[Dataset excerpts]
┄┄┄┄┄┄┄┄┄┄┄┄┄┄┄┄┄┄┄┄

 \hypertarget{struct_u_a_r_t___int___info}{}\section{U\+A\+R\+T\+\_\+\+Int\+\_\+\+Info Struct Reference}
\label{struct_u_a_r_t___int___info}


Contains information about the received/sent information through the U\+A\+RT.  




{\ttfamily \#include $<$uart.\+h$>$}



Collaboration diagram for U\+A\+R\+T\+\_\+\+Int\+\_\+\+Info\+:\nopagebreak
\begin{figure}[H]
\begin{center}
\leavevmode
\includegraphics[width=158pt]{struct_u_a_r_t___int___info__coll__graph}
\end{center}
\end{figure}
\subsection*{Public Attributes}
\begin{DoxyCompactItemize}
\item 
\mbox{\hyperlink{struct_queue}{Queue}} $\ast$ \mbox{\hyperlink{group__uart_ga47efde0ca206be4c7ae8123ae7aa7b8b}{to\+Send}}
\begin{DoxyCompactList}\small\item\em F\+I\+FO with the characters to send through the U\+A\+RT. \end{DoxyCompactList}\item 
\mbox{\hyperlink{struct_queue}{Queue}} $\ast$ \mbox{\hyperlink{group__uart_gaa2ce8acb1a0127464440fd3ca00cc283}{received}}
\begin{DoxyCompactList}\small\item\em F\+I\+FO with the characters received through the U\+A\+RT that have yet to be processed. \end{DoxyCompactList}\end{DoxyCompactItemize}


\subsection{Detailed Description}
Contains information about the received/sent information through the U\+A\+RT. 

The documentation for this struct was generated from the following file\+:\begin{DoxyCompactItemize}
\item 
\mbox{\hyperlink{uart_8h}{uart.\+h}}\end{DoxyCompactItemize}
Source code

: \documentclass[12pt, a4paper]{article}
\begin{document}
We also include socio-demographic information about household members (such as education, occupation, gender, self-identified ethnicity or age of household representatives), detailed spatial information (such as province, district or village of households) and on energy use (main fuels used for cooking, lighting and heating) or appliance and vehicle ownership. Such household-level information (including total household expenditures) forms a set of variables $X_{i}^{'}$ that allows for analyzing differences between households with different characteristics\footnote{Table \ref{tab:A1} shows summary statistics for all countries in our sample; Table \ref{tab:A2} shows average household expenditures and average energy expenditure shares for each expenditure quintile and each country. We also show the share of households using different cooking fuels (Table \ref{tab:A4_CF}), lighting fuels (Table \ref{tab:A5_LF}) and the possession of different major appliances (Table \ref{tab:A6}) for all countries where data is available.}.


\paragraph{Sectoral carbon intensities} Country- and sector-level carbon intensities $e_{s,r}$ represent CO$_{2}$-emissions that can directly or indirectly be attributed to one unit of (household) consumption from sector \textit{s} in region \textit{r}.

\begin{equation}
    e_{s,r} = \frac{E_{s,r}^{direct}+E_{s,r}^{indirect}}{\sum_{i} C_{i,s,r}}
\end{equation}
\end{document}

┄┄┄┄┄┄┄┄┄┄┄┄┄┄┄┄┄┄┄┄

▶ _Task objective_
Which lines of the data include the word "received"? Copy each one.

▶ _Expected answer_
Contains information about the received/sent information through the U\+A\+RT.  
\mbox{\hyperlink{struct_queue}{Queue}} $\ast$ \mbox{\hyperlink{group__uart_gaa2ce8acb1a0127464440fd3ca00cc283}{received}}
\begin{DoxyCompactList}\small\item\em F\+I\+FO with the characters received through the U\+A\+RT that have yet to be processed. \end{DoxyCompactList}\end{DoxyCompactItemize}
Contains information about the received/sent information through the U\+A\+RT. 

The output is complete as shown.